On 24 October 1812, unwilling to accept a foreigner (Wellington) as supreme commander of the Spanish Army, Ballesteros mutinied and was dismissed on 12 December and later imprisoned in Ceuta, on the North African coast.

==Post-war career==
In 1815, Fernando VII appointed him minister for War but later dismissed him and banished him to Valladolid.

=== Liberal Revolution ===

When the liberal revolution broke out in 1820, he was called back to Madrid, where on 7 March he was appointed commander-in-chief of the Army of the centre. He became vice-president of the junta provisional two days later, closing many prisons of the Holy Inquisition and restoring municipal rights.

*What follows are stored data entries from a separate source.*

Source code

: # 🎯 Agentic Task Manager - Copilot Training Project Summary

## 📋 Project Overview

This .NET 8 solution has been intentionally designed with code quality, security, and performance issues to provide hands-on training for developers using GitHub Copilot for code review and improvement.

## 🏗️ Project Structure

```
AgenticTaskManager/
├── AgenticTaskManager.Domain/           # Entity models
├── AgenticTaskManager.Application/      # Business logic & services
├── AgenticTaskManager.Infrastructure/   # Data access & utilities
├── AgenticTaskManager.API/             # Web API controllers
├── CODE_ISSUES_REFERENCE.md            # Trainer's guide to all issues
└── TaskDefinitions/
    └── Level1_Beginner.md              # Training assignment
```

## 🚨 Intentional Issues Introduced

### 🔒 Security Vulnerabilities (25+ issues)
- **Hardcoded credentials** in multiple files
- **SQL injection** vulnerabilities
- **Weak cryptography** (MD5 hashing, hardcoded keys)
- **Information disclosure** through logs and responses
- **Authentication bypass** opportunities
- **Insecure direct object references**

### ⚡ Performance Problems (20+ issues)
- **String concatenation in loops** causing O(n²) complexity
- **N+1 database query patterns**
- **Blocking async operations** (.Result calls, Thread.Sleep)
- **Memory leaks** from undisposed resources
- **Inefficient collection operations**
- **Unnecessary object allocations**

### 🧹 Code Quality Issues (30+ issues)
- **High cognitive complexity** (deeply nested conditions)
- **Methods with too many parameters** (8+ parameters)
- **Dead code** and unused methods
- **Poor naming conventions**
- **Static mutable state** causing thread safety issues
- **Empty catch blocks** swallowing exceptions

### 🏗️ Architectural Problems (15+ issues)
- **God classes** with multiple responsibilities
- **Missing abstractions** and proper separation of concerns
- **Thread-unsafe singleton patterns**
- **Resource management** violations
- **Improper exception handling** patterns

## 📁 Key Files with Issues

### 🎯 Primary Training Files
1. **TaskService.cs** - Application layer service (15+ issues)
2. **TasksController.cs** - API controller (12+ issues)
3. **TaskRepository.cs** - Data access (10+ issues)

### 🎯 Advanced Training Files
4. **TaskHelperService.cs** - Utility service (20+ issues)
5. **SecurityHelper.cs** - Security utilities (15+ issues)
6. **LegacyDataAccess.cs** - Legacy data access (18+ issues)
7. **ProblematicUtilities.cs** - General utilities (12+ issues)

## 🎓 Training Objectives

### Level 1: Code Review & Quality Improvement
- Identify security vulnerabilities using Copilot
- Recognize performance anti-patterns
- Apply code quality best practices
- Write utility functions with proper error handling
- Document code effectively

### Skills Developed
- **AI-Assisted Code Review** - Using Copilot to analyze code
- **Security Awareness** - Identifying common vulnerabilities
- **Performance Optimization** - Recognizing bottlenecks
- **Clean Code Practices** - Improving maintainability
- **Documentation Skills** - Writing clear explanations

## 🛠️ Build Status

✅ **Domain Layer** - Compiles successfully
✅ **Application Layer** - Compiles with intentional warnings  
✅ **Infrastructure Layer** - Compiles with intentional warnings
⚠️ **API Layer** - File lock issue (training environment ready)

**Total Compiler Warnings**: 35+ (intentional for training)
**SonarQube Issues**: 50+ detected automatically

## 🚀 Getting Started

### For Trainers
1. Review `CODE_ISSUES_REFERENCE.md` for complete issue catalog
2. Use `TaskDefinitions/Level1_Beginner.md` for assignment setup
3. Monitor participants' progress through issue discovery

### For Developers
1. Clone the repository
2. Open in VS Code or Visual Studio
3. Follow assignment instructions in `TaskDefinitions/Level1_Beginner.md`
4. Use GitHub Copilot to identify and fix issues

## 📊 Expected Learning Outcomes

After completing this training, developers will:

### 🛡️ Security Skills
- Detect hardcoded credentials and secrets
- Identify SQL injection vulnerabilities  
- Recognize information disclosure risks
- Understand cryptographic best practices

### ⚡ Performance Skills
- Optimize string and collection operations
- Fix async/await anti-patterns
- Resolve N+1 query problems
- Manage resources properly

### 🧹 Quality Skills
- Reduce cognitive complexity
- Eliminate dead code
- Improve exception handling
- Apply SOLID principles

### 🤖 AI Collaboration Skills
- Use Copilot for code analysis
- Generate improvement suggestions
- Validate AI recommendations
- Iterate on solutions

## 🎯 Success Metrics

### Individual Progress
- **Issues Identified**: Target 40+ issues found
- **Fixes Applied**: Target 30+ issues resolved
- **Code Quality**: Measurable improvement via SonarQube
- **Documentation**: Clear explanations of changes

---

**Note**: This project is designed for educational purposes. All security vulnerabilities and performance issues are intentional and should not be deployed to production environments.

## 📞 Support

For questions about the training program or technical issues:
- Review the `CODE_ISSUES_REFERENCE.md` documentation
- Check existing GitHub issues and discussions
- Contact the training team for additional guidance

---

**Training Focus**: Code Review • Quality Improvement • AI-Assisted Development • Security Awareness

On 7 July 1822, Ballesteros defeated the Royal Guards, preventing a coup against the Constitution. For this he was named Captain General of Madrid. In 1823, he fought the French invasion under Louis-Antoine, Duke of Angoulême in Navarra and Aragón, but he had to capitulate on 21 August 1823 in Caporla.

On 1 October 1823 Fernando VII started his campaign of repression against all who had supported the constitutional government. Ballesteros fled to Cádiz, where he embarked on a British ship for France. He spent the rest of his life in Paris, where he died in 1833.